::: Listed records :::

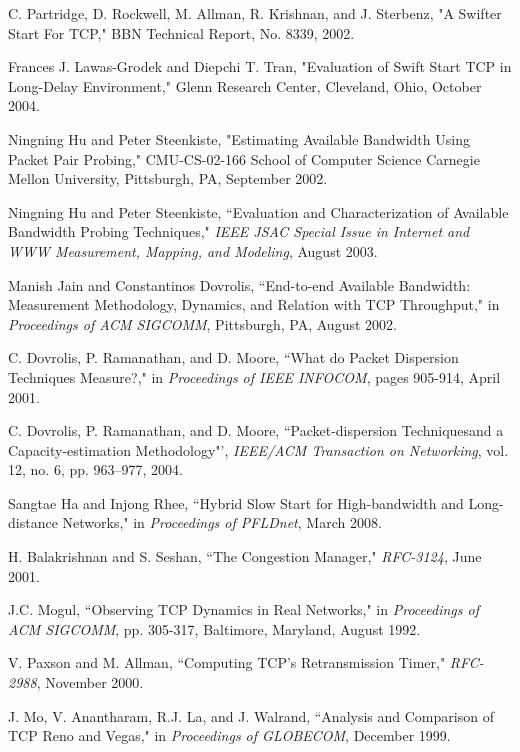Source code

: \documentclass[12pt,onecolumn]{IEEEtran}
\begin{document}
\begin{thebibliography}{99}
C. Partridge, D. Rockwell, M. Allman, R. Krishnan, and J. Sterbenz, "A Swifter Start For TCP," BBN Technical Report, No. 8339, 2002.

Frances J. Lawas-Grodek and Diepchi T. Tran, "Evaluation of Swift Start TCP in Long-Delay Environment," Glenn Research Center, Cleveland, Ohio,
October 2004.

Ningning Hu and Peter Steenkiste, "Estimating Available Bandwidth Using Packet Pair Probing," CMU-CS-02-166 School of Computer Science Carnegie Mellon
University, Pittsburgh, PA, September 2002.

Ningning Hu and Peter Steenkiste, ``Evaluation and Characterization of Available Bandwidth Probing Techniques," \emph{IEEE JSAC Special Issue
in Internet and WWW Measurement, Mapping, and Modeling}, August 2003.

Manish Jain and Constantinos Dovrolis, ``End-to-end Available Bandwidth: Measurement Methodology, Dynamics, and Relation with TCP Throughput," in \emph{Proceedings of ACM SIGCOMM}, Pittsburgh, PA, August 2002.

C. Dovrolis, P. Ramanathan, and D. Moore, ``What do Packet Dispersion Techniques Measure?," in \emph{Proceedings of IEEE INFOCOM}, pages 905-914, April 2001.

C. Dovrolis, P. Ramanathan, and D. Moore, ``Packet-dispersion Techniquesand a
Capacity-estimation Methodology"', \emph{IEEE/ACM Transaction on Networking},
vol. 12, no. 6, pp. 963--977, 2004.


Sangtae Ha and Injong Rhee, ``Hybrid Slow Start for High-bandwidth and Long-distance Networks," in \emph{Proceedings of PFLDnet}, March 2008.

H. Balakrishnan and S. Seshan, ``The Congestion Manager," \emph{RFC-3124}, June 2001.

J.C. Mogul, ``Observing TCP Dynamics in Real Networks," in \emph{Proceedings of ACM SIGCOMM}, pp. 305-317, Baltimore, Maryland, August 1992.


V. Paxson and M. Allman, ``Computing TCP's Retransmission Timer," \emph{RFC-2988}, November 2000.

J. Mo, V. Anantharam, R.J. La, and J. Walrand, ``Analysis and Comparison of TCP Reno and Vegas," in \emph{Proceedings of GLOBECOM}, December 1999.


\end{thebibliography}
\end{document}
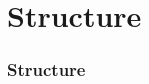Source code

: \section*{Structure}
\begin{frame}
  \frametitle{Structure}
  \tableofcontents[hideallsubsections]
\end{frame}
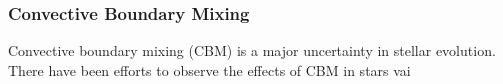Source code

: {\color{purple}
\subsubsection{Convective Boundary Mixing}
}

Convective boundary mixing (CBM) is a major uncertainty in stellar evolution. There have been efforts to observe the effects of CBM in stars vai 

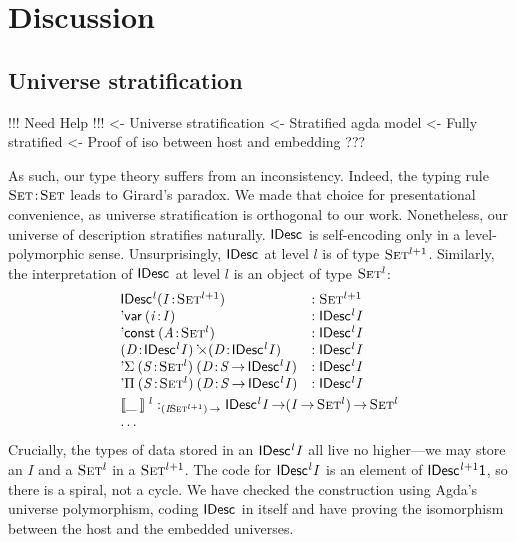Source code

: \section{Discussion}
\label{sec:discussion}

\subsection{Universe stratification}

\begin{wstructure}
!!! Need Help !!!
<- Universe stratification
    <- Stratified agda model
        <- Fully stratified
        <- Proof of iso between host and embedding
    ???
\end{wstructure}

As such, our type theory suffers from an inconsistency. Indeed, the
typing rule $\Bhab{\Set}{\Set}$ leads to Girard's paradox. We made
that choice for presentational convenience, as universe stratification
is orthogonal to our work. Nonetheless, our universe of description
stratifies naturally. $\IDesc{\!}$ is self-encoding only in a
level-polymorphic sense.  Unsurprisingly, $\IDesc{\!}$ at level $l$ is
of type $\Set^{\blue{l+1}}$. Similarly, the interpretation of
$\IDesc{\!}$ at level $l$ is an object of type $\Set^{\blue{l}}$:
%
\[\stk{\begin{array}{@{}ll}
\IDesc{\!}^{\blue{l}} (\Bhab{\M{I}}{\Set^{\blue{l+1}}}) & :\Set^{\blue{l+1}} \\
\DVar{(\Bhab{\M{i}}{\M{I}})} &: \IDesc{\!}^{\blue{l}}{\M{I}} \\
\DConst{(\Bhab{\M{A}}{\Set^{\blue{l}}})} &:\IDesc{\!}^{\blue{l}}{\M{I}}       \\
\DProd{(\Bhab{\M{D}}{\IDesc{\!}^{\blue{l}}{\M{I}}})}{(\Bhab{\M{D}}{\IDesc{\!}^{\blue{l}}{\M{I}}})}
  & :\IDesc{\!}^{\blue{l}}{\M{I}}       \\
\DSigma{(\Bhab{\M{S}}{\Set^{\blue{l}}})}{(\Bhab{\M{D}}{\M{S}\To\IDesc{\!}^{\blue{l}}{\M{I}}})}
& : \IDesc{\!}^{\blue{l}}{\M{I}}  \\
\DPi{(\Bhab{\M{S}}{\Set^{\blue{l}}})}{(\Bhab{\M{D}}{\M{S}\To\IDesc{\!}^{\blue{l}}{\M{I}}})}
& : \IDesc{\!}^{\blue{l}}{\M{I}}  \\
\end{array}\smallskip \\
\idescop{\_\:}{}{}^{\blue{l}} : _{\PI{\V{I}}{\Set^{\blue{l+1}}}} \IDesc{{\!}^{\blue{l}}\V{I}} \To (\V{I} \To \Set^{\blue{l}}) \To \Set^{\blue{l}}    \\
\ldots
}
\]
Crucially, the types of data stored in an
\(\IDesc{\!}^{\blue{l}}{\M{I}}\) all live no higher---we may store an
\(I\) and a \(\Set^{\blue{l}}\) in a \(\Set^{\blue{l+1}}\).  The code
for \(\IDesc{\!}^{\blue{l}}{\M{I}}\) is an element of
\(\IDesc{\!}^{\blue{l+1}}{\Unit}\), so there is a spiral, not a cycle.
We have checked the construction using Agda's universe polymorphism,
coding $\IDesc{\!}$ in itself and have proving the isomorphism
between the host and the embedded universes.

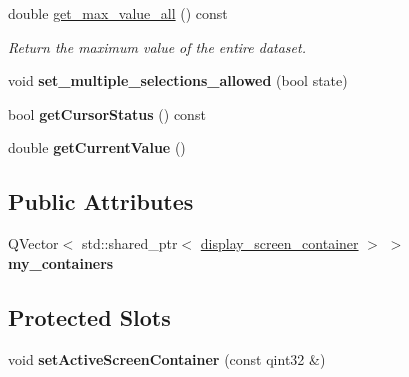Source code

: \begin{DoxyCompactItemize}
\mbox{\label{classScreen__manager_a39bc17ac270cdea092e20bed9d3a1e65}} 
double \mbox{\hyperlink{classScreen__manager_a39bc17ac270cdea092e20bed9d3a1e65}{get\+\_\+max\+\_\+value\+\_\+all}} () const
\begin{DoxyCompactList}\small\item\em Return the maximum value of the entire dataset. \end{DoxyCompactList}\item 
\mbox{\label{classScreen__manager_ad1cd939deb35910262eaa503018ea1b6}} 
void {\bfseries set\+\_\+multiple\+\_\+selections\+\_\+allowed} (bool state)
\item 
\mbox{\label{classScreen__manager_afb1943d5f00971d44c607a35d2f14400}} 
bool {\bfseries get\+Cursor\+Status} () const
\item 
\mbox{\label{classScreen__manager_a2f34df85df98b630cc76c44f95191b0c}} 
double {\bfseries get\+Current\+Value} ()
\end{DoxyCompactItemize}
\subsection*{Public Attributes}
\begin{DoxyCompactItemize}
\item 
\mbox{\label{classScreen__manager_ad20150bef59ac873d47c7dccb5062258}} 
Q\+Vector$<$ std\+::shared\+\_\+ptr$<$ \mbox{\hyperlink{classdisplay__screen__container}{display\+\_\+screen\+\_\+container}} $>$ $>$ {\bfseries my\+\_\+containers}
\end{DoxyCompactItemize}
\subsection*{Protected Slots}
\begin{DoxyCompactItemize}
\item 
\mbox{\label{classScreen__manager_a9f814711fe49f63a404758ffb39f63cc}} 
void {\bfseries set\+Active\+Screen\+Container} (const qint32 \&)
\end{DoxyCompactItemize}
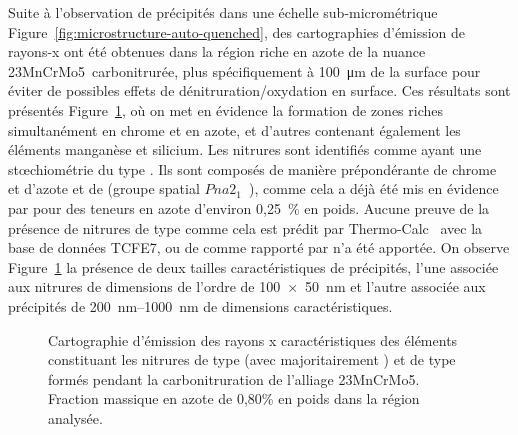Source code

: Suite à l'observation de précipités dans une échelle sub-micrométrique Figure~\ref{fig:microstructure-auto-quenched}, des cartographies d'émission de rayons-x ont été obtenues dans la région riche en azote de la nuance 23MnCrMo5 carbonitrurée, plus spécifiquement à \SI{100}{\micro\metre} de la surface pour éviter de possibles effets de dénitruration/oxydation en surface. Ces résultats sont présentés Figure~\ref{fig:chemical-maps-auto}, où on met en évidence la formation de zones riches simultanément en chrome et en azote, et d'autres contenant également les éléments manganèse et silicium. Les nitrures sont identifiés comme ayant une st{\oe}chiométrie du type . Ils sont composés de manière prépondérante de chrome et d'azote et de  (groupe spatial $Pna2_{1}$~\cite{Weitzer1987178}), comme cela a déjà été mis en évidence par \citet{Catteau2016} pour des teneurs en azote d'environ 0,25~\% en poids. Aucune preuve de la présence de nitrures de type  comme cela est prédit par Thermo-Calc~\cite{Andersson2002,Borgenstam2000} avec la base de données TCFE7, ou de  comme rapporté par \citet{Catteau2016} n'a été apportée. On observe Figure~\ref{fig:chemical-maps-auto} la présence de deux tailles caractéristiques de précipités, l'une associée aux nitrures  de dimensions de l'ordre de \SI{100 x 50}{\nano\metre} et l'autre associée aux précipités  de \SIrange{200}{1000}{\nano\metre} de dimensions caractéristiques.

\begin{figure}[!ht]
  \centering{}
  
  \caption{\label{fig:chemical-maps-auto}Cartographie d'émission des rayons x caractéristiques des éléments constituant les nitrures de type  (avec  majoritairement ) et de type  formés pendant la carbonitruration de l'alliage 23MnCrMo5. Fraction massique en azote de 0,80\% en poids dans la région analysée.}
\end{figure}

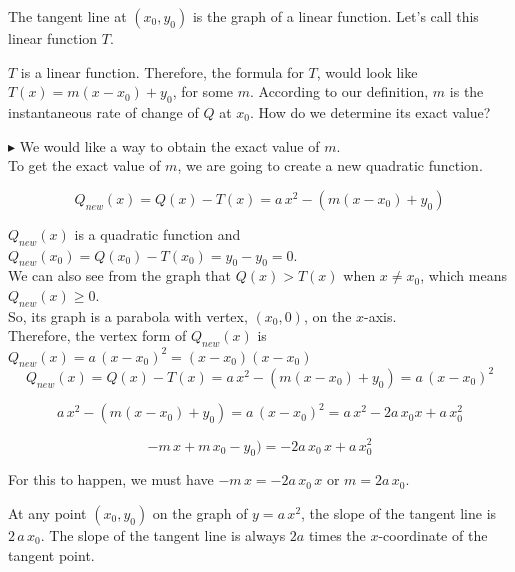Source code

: \documentclass{ximera}
\begin{document}
\begin{explanation}

The tangent line at $(x_0, y_0)$ is the graph of a linear function. Let's call this linear function $T$.


$T$ is a linear function. Therefore, the formula for $T$, would look like $T(x) = m(x - x_0) + y_0$, for some $m$.  According to our definition, $m$ is the instantaneous rate of change of $Q$ at $x_0$.  How do we determine its exact value?


$\blacktriangleright$ We would like a way to obtain the exact value of $m$. \\



To get the exact value of $m$, we are going to create a new quadratic function.



\[
Q_{new}(x) = Q(x) - T(x) = a \, x^2 - (m(x - x_0) + y_0)
\]



$Q_{new}(x)$ is a quadratic function and $Q_{new}(x_0) = Q(x_0) - T(x_0) = y_0 - y_0 = 0$. \\

We can also see from the graph that $Q(x) > T(x)$ when $x \ne x_0$, which means $Q_{new}(x) \geq 0$.\\


So, its graph is a parabola with vertex, $(x_0, 0)$, on the $x$-axis.  \\


Therefore, the vertex form of $Q_{new}(x)$ is $Q_{new}(x) = a \, (x - x_0)^2 = (x - x_0)(x - x_0)$  \\






\[
Q_{new}(x) = Q(x) - T(x) = a \, x^2 - (m(x - x_0) + y_0) = a \, (x - x_0)^2
\]




\[
a \, x^2 - (m(x - x_0) + y_0) = a \, (x - x_0)^2 = a \, x^2 - 2a \, x_0 x + a \, x_0^2
\]



\[
 -m \, x + m \, x_0 - y_0) =   - 2a \, x_0 \, x + a \, x_0^2
\]


For this to happen, we must have $-m \, x = - 2a \, x_0 \, x$ or $m = 2a \, x_0$. \\


\end{explanation}

At any point $(x_0, y_0)$ on the graph of $y = a \, x^2$, the slope of the tangent line is $2 \, a \, x_0$.  The slope of the tangent line is always $2a$ times the $x$-coordinate of the tangent point.
\end{document}
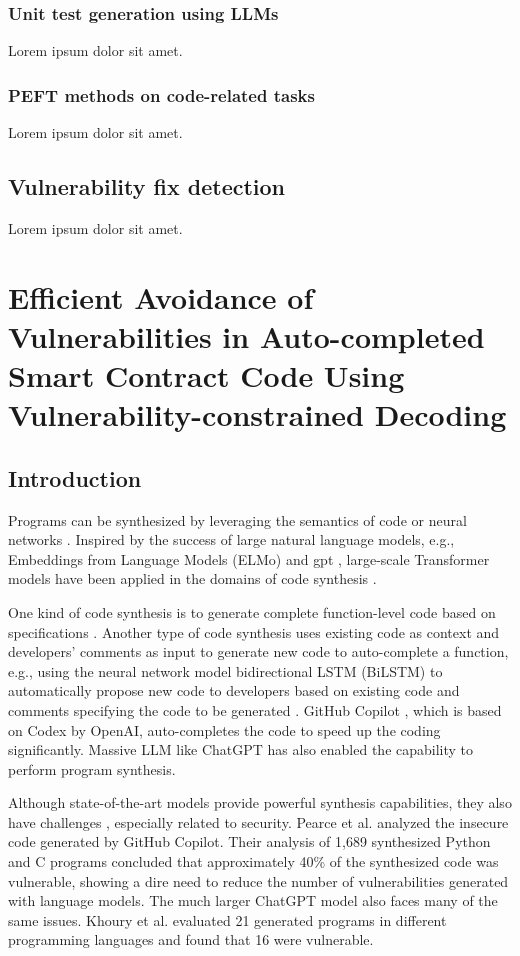 \documentclass[12pt]{book}
\begin{document}
\subsection{Unit test generation using LLMs}
Lorem ipsum dolor sit amet.

\subsection{PEFT methods on code-related tasks}
Lorem ipsum dolor sit amet.

\section{Vulnerability fix detection}
Lorem ipsum dolor sit amet.

\chapter{Efficient Avoidance of Vulnerabilities in Auto-completed Smart Contract Code Using Vulnerability-constrained Decoding}

\section{Introduction}
Programs can be synthesized by leveraging the semantics of code \cite{alon2018code2vec} or neural networks \cite{iyer2018mapping}. Inspired by the success of large natural language models, e.g., Embeddings from Language Models (ELMo) \cite{peters2018deep} and \acrfull{gpt} \cite{radford2018improving}, large-scale Transformer models have been applied in the domains of code synthesis \cite{copilot, alphacode, christopoulou2022pangu}. 

One kind of code synthesis is to generate complete function-level code based on specifications \cite{copilot,alphacode}. Another type of code synthesis uses existing code as context and developers' comments as input to generate new code to auto-complete a function, e.g., using the neural network model bidirectional LSTM (BiLSTM) to automatically propose new code to developers based on existing code and comments specifying the code to be generated \citet{iyer2018mapping}. GitHub Copilot \cite{copilot}, which is based on Codex \cite{chen2021codex} by OpenAI, auto-completes the code to speed up the coding significantly. Massive LLM like ChatGPT \cite{chatgpt} has also enabled the capability to perform program synthesis.

Although state-of-the-art models provide powerful synthesis capabilities, they also have challenges \cite{derner2023safeguards}, especially related to security. Pearce et al. \citet{pearce2021asleep} analyzed the insecure code generated by GitHub Copilot. Their analysis of 1,689 synthesized Python and C programs concluded that approximately 40\% of the synthesized code was vulnerable, showing a dire need to reduce the number of vulnerabilities generated with language models. The much larger ChatGPT model also faces many of the same issues. Khoury et al. \cite{khoury2023secure} evaluated 21 generated programs in different programming languages and found that 16 were vulnerable.
\end{document}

:::

**What you will do**
Above are entries with pictures among them. Write out exactly the lines from the one containing "Crucially, the types of data stored in an" through the one containing "Return the maximum", ends included, and leave those pictures out.

**Answer for the task**
Crucially, the types of data stored in an
\(\IDesc{\!}^{\blue{l}}{\M{I}}\) all live no higher---we may store an
\(I\) and a \(\Set^{\blue{l}}\) in a \(\Set^{\blue{l+1}}\).  The code
for \(\IDesc{\!}^{\blue{l}}{\M{I}}\) is an element of
\(\IDesc{\!}^{\blue{l+1}}{\Unit}\), so there is a spiral, not a cycle.
We have checked the construction using Agda's universe polymorphism,
coding $\IDesc{\!}$ in itself and have proving the isomorphism
between the host and the embedded universes.

Source code

: \begin{DoxyCompactItemize}
\mbox{\label{classScreen__manager_a39bc17ac270cdea092e20bed9d3a1e65}} 
double \mbox{\hyperlink{classScreen__manager_a39bc17ac270cdea092e20bed9d3a1e65}{get\+\_\+max\+\_\+value\+\_\+all}} () const
\begin{DoxyCompactList}\small\item\em Return the maximum value of the entire dataset. \end{DoxyCompactList}\item 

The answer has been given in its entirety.